Top of Given information

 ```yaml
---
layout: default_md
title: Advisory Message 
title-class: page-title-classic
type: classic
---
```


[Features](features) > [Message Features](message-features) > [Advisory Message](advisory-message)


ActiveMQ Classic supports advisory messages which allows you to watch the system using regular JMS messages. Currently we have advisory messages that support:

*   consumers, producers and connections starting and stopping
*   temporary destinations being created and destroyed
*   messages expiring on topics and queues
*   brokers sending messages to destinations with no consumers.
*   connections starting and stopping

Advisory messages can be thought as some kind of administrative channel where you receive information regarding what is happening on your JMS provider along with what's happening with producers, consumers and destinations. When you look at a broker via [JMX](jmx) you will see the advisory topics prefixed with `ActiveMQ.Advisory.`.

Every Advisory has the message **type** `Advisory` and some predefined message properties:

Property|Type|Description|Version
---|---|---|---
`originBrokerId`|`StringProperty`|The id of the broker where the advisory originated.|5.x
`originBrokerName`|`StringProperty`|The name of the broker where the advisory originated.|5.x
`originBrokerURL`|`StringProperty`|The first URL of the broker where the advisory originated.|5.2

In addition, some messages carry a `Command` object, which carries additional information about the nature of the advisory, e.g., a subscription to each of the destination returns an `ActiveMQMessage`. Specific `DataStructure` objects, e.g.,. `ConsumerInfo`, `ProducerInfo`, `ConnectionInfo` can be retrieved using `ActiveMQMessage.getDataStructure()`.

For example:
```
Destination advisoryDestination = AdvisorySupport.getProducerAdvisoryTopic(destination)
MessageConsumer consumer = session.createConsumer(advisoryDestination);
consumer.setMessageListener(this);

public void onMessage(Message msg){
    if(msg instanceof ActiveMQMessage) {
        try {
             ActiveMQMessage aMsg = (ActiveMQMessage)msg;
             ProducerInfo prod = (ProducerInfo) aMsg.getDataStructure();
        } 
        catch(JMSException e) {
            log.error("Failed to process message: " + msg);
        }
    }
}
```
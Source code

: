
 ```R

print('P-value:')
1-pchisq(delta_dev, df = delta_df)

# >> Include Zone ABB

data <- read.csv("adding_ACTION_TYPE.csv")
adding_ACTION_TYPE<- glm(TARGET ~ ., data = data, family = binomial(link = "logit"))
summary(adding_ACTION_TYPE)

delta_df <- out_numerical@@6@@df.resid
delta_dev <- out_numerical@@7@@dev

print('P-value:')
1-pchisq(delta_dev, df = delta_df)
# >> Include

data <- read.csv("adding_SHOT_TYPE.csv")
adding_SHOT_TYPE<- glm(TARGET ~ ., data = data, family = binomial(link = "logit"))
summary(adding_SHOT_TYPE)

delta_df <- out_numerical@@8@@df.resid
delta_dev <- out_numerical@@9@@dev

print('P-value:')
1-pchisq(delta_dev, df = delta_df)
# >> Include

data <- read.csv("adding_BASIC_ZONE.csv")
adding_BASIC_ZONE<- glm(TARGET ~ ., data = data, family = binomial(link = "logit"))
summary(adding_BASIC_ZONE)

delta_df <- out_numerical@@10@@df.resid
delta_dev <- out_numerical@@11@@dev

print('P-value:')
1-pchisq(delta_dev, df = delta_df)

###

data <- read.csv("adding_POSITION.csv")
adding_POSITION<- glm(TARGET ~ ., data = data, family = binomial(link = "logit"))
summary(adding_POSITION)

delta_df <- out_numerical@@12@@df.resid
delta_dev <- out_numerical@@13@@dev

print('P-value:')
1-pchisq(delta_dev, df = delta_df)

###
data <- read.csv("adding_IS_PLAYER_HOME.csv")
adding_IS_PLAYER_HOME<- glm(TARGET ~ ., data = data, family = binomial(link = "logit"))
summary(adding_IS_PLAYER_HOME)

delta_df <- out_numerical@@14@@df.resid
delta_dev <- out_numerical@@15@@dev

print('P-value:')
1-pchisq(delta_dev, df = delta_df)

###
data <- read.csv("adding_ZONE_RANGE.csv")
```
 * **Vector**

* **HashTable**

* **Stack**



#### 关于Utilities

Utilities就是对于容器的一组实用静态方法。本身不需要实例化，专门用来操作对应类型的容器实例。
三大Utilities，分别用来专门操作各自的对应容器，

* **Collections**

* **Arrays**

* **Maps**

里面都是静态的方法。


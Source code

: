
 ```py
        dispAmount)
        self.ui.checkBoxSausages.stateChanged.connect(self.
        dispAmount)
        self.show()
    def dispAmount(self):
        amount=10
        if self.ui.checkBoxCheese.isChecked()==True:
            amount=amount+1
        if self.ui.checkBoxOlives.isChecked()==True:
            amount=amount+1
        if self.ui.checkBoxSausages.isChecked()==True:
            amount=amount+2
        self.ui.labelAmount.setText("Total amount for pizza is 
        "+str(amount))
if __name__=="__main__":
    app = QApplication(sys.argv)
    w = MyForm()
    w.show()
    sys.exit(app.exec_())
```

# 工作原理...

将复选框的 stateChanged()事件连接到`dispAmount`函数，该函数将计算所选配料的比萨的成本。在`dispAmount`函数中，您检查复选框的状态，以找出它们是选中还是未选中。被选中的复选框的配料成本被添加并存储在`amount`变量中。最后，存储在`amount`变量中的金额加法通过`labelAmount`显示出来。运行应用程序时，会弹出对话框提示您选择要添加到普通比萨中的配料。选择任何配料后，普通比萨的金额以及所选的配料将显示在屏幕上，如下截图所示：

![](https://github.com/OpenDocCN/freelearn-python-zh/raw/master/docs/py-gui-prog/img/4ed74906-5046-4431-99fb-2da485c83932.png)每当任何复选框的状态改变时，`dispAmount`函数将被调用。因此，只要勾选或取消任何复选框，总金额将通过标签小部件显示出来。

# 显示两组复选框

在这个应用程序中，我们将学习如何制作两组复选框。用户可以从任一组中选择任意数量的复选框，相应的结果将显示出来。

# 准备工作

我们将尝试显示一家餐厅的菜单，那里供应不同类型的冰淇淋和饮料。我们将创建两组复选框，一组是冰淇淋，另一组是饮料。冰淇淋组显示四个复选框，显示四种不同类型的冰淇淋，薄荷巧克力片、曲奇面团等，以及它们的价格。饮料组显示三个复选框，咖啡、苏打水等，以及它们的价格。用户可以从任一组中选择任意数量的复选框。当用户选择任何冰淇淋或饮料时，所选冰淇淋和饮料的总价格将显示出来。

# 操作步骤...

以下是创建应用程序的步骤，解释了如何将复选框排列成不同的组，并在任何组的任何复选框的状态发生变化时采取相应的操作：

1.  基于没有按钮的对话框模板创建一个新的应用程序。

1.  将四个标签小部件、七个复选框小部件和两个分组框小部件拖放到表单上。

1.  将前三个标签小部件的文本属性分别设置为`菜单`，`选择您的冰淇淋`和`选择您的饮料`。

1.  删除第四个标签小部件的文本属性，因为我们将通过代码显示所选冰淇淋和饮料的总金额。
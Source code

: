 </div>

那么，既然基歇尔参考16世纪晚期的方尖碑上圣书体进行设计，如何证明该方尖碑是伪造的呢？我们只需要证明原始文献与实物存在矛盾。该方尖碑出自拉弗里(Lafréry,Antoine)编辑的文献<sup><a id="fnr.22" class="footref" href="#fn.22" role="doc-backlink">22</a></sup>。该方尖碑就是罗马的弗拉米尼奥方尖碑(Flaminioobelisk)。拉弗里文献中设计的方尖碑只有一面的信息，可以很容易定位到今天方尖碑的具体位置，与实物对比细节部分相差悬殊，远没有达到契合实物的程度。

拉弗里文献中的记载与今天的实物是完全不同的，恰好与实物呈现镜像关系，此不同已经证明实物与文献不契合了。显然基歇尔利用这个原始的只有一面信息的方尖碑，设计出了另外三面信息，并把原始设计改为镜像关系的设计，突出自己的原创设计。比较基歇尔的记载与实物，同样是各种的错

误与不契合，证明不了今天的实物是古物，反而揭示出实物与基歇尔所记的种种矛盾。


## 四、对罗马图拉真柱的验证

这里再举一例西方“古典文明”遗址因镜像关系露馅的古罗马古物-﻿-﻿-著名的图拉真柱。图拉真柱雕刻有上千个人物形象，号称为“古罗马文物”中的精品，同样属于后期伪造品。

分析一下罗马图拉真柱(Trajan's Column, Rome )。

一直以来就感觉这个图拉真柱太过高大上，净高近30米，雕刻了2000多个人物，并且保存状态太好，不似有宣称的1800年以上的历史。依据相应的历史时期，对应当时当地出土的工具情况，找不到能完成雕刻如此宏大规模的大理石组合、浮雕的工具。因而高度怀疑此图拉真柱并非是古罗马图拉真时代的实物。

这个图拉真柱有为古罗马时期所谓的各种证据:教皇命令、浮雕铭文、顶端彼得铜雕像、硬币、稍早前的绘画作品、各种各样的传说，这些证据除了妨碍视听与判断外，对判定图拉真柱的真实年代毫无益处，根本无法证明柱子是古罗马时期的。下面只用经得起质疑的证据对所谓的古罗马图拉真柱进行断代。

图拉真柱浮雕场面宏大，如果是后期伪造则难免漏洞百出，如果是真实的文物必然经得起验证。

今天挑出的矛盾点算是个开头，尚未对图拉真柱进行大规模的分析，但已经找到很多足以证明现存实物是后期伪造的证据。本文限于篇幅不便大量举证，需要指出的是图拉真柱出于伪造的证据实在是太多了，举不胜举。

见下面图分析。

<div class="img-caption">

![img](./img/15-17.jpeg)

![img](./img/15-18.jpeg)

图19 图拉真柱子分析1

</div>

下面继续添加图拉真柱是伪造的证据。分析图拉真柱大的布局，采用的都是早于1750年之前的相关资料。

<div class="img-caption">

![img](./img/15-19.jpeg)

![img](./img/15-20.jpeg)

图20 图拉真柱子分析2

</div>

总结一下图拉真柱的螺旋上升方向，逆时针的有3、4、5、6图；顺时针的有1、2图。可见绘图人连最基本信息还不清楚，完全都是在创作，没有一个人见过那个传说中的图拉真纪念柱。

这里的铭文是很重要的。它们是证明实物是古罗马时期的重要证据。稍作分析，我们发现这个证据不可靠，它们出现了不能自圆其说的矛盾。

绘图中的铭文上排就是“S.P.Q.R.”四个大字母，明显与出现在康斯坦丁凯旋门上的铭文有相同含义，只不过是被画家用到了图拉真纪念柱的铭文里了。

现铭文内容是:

Bottom of Given information

Exercise requirements
Search the listing above for "producers" and copy every line that has it.

Your response
*   consumers, producers and connections starting and stopping
Advisory messages can be thought as some kind of administrative channel where you receive information regarding what is happening on your JMS provider along with what's happening with producers, consumers and destinations. When you look at a broker via [JMX](jmx) you will see the advisory topics prefixed with `ActiveMQ.Advisory.`.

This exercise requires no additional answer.